Dictionary of National Biography, 1885-1900/Mongrédien, Augustus
MONGREDIEN, AUGUSTUS (1807–1888), political economist and miscellaneous writer, born in London in 1807, was son of a French officer who fled to England after Bonaparte's coup d'etat in 1798. He was educated in the Roman catholic college at Penn, Buckinghamshire, and continued his studies long after leaving that institution. He entered commercial life at an early age, and was the owner of the first screw steamers to the Levant. In 1859 he became a member of the firm of H. J. Johnston & Co., and when it was broken up in 1864 he began as a cornbroker on his own account. In 1862 he purchased Heatherside, Surrey. Gradually he withdrew from business and devoted most of his attention to literary pursuits. He had joined the National Political Union in 1831, and in 1872 he was elected a member of the Cobden Club, under the auspices of which society several of his treatises were published. He thoroughly grasped the free-trade question, and expounded his views on the most difficult problems of political economy with great lucidity. He was a good musician and an excellent botanist, and was elected president of the Chess Club in 1839; he had a colloquial knowledge of seven languages, could recite many pages of the Koran, and spoke modern Greek like a native. Mr. Gladstone, in recognition of his merits, placed his name on the Civil Pension List. Mongredien died at Forest Hill, London, on 30 March 1888. His principal works are:
- 'Trees and Shrubs for English Plantations; a selection and description of the most Ornamental Trees and Shrubs, Native and Foreign, which will flourish in the Open Air in our Climate … with Illustrations,' London, 8vo.
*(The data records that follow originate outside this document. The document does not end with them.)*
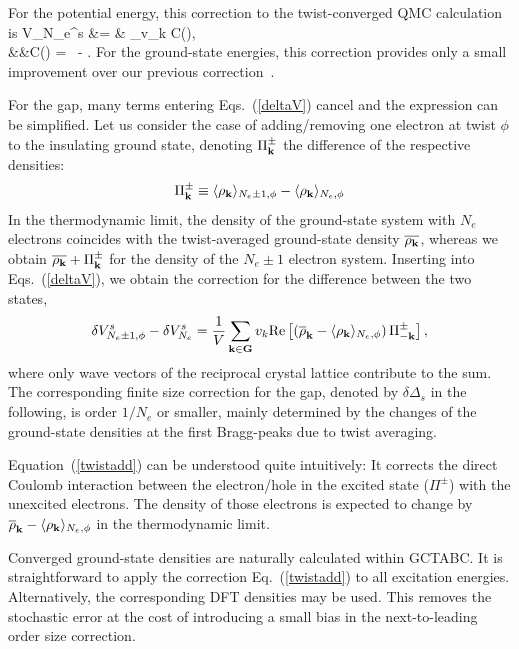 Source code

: For the potential energy, this correction to the twist-converged QMC calculation is
\bea
\delta V_{N_e}^s &= &
  \sum_\kvec v_k \delta C(\kvec), \nonumber \\
&&\delta C(\kvec) =
\overline{\rho_\kvec } \, \overline{\rho_{-\kvec}}
- \overline{\rho_\kvec \rho_{-\kvec}} .
\label{deltaV}
\eea
For the ground-state energies, this correction provides only a small improvement over our previous correction~\cite{fse,finitesize}.

For the gap, many terms entering Eqs.~(\ref{deltaV}) cancel and the expression can be simplified. Let us consider the case of adding/removing one electron at twist $\phi$ to
the insulating ground state, denoting $\Pi_{\bf k}^{\pm}$ the difference of the respective densities:
\begin{equation}
\Pi_{\bf k}^{\pm} \equiv
\langle \rho_{\bf k}  \rangle_{N_e \pm 1,\phi} - \langle \rho_{\bf k}  \rangle_{N_e,\phi}
\end{equation}
In the thermodynamic limit, the density of the ground-state system with $N_e$ electrons
coincides with the twist-averaged ground-state density $\overline{\rho_{\bf k}}$, whereas
we obtain $\overline{\rho_{\bf k}}+\Pi_{\bf k}^{\pm}$
for the density of the $N_e \pm 1$ electron system.
Inserting into Eqs.~(\ref{deltaV}), we obtain the correction for the difference between the two states,
\begin{equation}
\delta V_{N_e \pm 1,\phi}^s - \delta V_{N_e}^s
= \frac{1}{V} \sum_{{\bf k}\in {\bf G}} v_k \text{Re}
\left[ \left( \overline{\rho}_{\bf k}
- \langle \rho_{\bf k} \rangle_{N_e,\phi} \right) \Pi_{-{\bf k}}^{\pm}
\right],
\label{twistadd}
\end{equation}
where only wave vectors of the reciprocal crystal lattice contribute
to the sum.
The corresponding finite size correction for the gap,
denoted by $\delta \Delta_s$ in the following,
is order $1/N_e$ or smaller, mainly determined by the changes
of the ground-state densities at the first Bragg-peaks due to twist averaging.

Equation~(\ref{twistadd}) can be understood quite intuitively: It corrects the
direct Coulomb interaction between the electron/hole in the
excited state ($\Pi^\pm$) with the unexcited electrons. The density
of those electrons is expected to change
by $\overline{\rho}_{\bf k} - \langle \rho_{\bf k} \rangle_{N_e,\phi}$
in the thermodynamic limit.

Converged ground-state densities are naturally calculated within
GCTABC.  It is straightforward to apply the correction Eq.~(\ref{twistadd})
to all excitation energies.
Alternatively, the corresponding
 DFT densities may be used. This removes the stochastic error at the cost of
introducing a small bias in the next-to-leading order size correction.

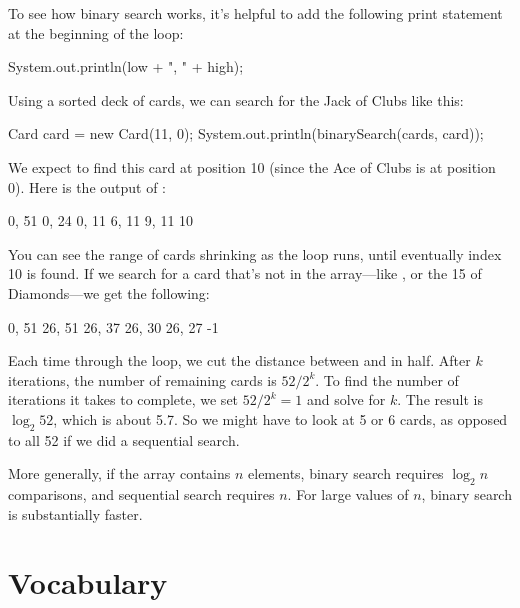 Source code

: 
To see how binary search works, it's helpful to add the following print statement at the beginning of the loop:

\begin{code}
System.out.println(low + ", " + high);
\end{code}

Using a sorted deck of cards, we can search for the Jack of Clubs like this:

\begin{code}
Card card = new Card(11, 0);
System.out.println(binarySearch(cards, card));
\end{code}

We expect to find this card at position 10 (since the Ace of Clubs is at position 0).
Here is the output of :

\begin{stdout}
0, 51
0, 24
0, 11
6, 11
9, 11
10
\end{stdout}

You can see the range of cards shrinking as the  loop runs, until eventually index 10 is found.
If we search for a card that's not in the array---like , or the 15 of Diamonds---we get the following:

\begin{stdout}
0, 51
26, 51
26, 37
26, 30
26, 27
-1
\end{stdout}

%

Each time through the loop, we cut the distance between  and  in half.
After $k$ iterations, the number of remaining cards is $52 / 2^k$.
To find the number of iterations it takes to complete, we set $52 / 2^k = 1$ and solve for $k$.
The result is $\log_2 52$, which is about 5.7.
So we might have to look at 5 or 6 cards, as opposed to all 52 if we did a sequential search.

More generally, if the array contains $n$ elements, binary search requires $\log_2 n$ comparisons, and sequential search requires $n$.
For large values of $n$, binary search is substantially faster.


\section{Vocabulary}

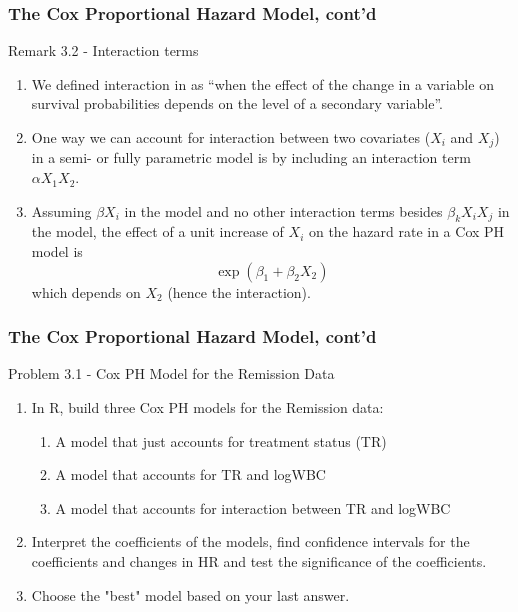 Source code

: \documentclass{beamer}
\theoremstyle{definition}
\begin{document}
\begin{frame}
\frametitle{The Cox Proportional Hazard Model, cont'd}
\begin{block}{Remark 3.2 - Interaction terms}
\begin{enumerate}
\item We defined interaction in  as ``when the effect of the change in a variable on survival probabilities depends on the level of a secondary variable''.
\item One way we can account for interaction between two covariates ($X_i$ and $X_j$) in a semi- or fully parametric model is by including an interaction term $\alpha X_1X_2$.
\item Assuming $\beta X_i$ in the model and no other interaction terms besides $\beta_k X_i X_j$ in the model, the effect of a unit increase of $X_i$ on the hazard rate in a Cox PH model is
\[
\exp(\beta_1 + \beta_2 X_2)
\]
which depends on $X_2$ (hence the interaction).
\end{enumerate}
\end{block}
\end{frame}

\begin{frame}
\frametitle{The Cox Proportional Hazard Model, cont'd}
\begin{block}{Problem 3.1 - Cox PH Model for the Remission Data}
\begin{enumerate}
\item In R, build three Cox PH models for the Remission data:
\begin{enumerate}[i]
\item A model that just accounts for treatment status (TR)
\item A model that accounts for TR and logWBC
\item A model that accounts for interaction between TR and logWBC
\end{enumerate}
\item Interpret the coefficients of the models, find confidence intervals for the coefficients and changes in HR and test the significance of the coefficients.
\item Choose the "best" model based on your last answer.
\end{enumerate}
\end{block}
\end{frame}
\end{document}
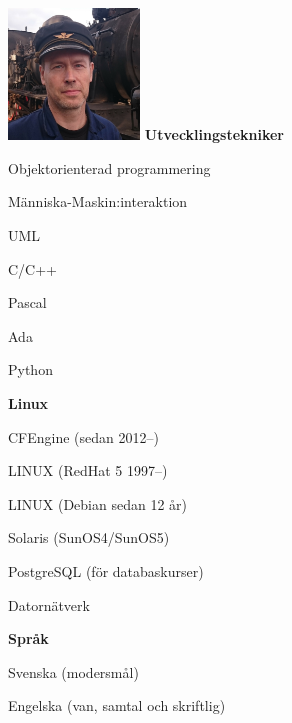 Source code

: \documentclass[a4paper,swedish,10pt]{article}
\begin{document}
\begin{minipage}[t]{0.24\textwidth}%
  \raggedleft%
  \vspace{-\topskip+1cm}
  \includegraphics[height=3.5cm]{bild.jpg}
  \textbf{Utvecklingstekniker}
  \begin{description}[nosep]
    \raggedleft\setlength\itemsep{0.1ex}\small%
  \item Objektorienterad programmering
  \item Människa-Maskin:interaktion
  \item UML
  \item C/C++
  \item Pascal
  \item Ada
  \item Python
  \end{description}
  \vspace{0.5cm}
  \textbf{Linux}
  \begin{description}[nosep,font=\sffamily\bfseries]
    \raggedleft\setlength\itemsep{0.1ex}\small%
  \item CFEngine (sedan 2012--)
  \item LINUX (RedHat 5 1997--)
  \item LINUX (Debian sedan 12 år)
  \item Solaris (SunOS4/SunOS5)
  \item PostgreSQL (för databaskurser)
  \item Datornätverk
  \end{description}
  \vspace{0.5cm}
  \textbf{Språk}
  \begin{description}[nosep,itemsep=0.1ex]
    \raggedleft\small%
  \item Svenska (modersmål)
  \item Engelska (van, samtal och skriftlig)
  \end{description}
\end{minipage}
\end{document}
- 'England's Foreign Policy; an Enquiry as to whether we should continue a Policy of Intervention,' London, 8vo.
- 'The Heatherside Manual of Hardy Trees and Shrubs,' London, 1874-5, 8vo.
- 'Frank Allerton. An Autobiography,' 3 vols. London, 1878, 8vo.
- 'Free Trade and English Commerce,' 2nd edit. London [1879], 8vo; answered by F. J. B. Hooper, 1880; and in 'Half-a-pair of Scissors; or what is our (so-called) Free Trade?' (anon.), Manchester, 1885.
- 'The Western Farmer of America,' London, 1880, 8vo, reprinted 1886; replied to by T. H. Dudley and J. W. Hinton.
- 'History of the Free Trade Movement in England,' London, 1881, 8vo, translated into French by H. Gravez, Paris, 1885, 8vo.
- 'Pleas for Protection examined,' London, 1882, 8vo; reprinted 1888.
- ' Wealth-Creation,' London, 1882, 8vo.
- 'The Suez Canal Question,' 1883, 8vo.
- 'Trade Depression, recent and present' [1885], 8vo.
- 'On the Displacement of Labour and Capital,' 1886, 8vo.
[Private information; Times, 4 April 1888, p. 10; Athenæum, 7 April 1888, p. 437; Annual Register, 1888, Chron. p. 141; Appleton's Annual Cycl. 1888, p. 665.]